_The problem_
Would you find each line in the entries below with the string "media" and copy it?

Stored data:
[Start of section]
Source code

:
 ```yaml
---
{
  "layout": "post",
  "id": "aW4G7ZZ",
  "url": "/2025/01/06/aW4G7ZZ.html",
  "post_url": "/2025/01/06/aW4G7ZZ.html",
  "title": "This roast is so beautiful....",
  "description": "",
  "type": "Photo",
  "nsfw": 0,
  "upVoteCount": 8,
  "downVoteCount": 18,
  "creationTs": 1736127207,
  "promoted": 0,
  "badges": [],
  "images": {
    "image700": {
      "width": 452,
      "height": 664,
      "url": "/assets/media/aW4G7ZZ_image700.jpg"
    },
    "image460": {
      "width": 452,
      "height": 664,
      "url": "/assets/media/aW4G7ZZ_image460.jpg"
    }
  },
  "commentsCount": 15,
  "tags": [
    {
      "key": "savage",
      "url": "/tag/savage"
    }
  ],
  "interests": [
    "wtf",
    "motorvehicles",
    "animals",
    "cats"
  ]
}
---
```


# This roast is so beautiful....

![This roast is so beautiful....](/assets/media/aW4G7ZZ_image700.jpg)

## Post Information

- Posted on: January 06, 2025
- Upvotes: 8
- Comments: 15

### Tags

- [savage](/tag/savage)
[End of section]
_Response_
      "url": "/assets/media/aW4G7ZZ_image700.jpg"
      "url": "/assets/media/aW4G7ZZ_image460.jpg"
![This roast is so beautiful....](/assets/media/aW4G7ZZ_image700.jpg)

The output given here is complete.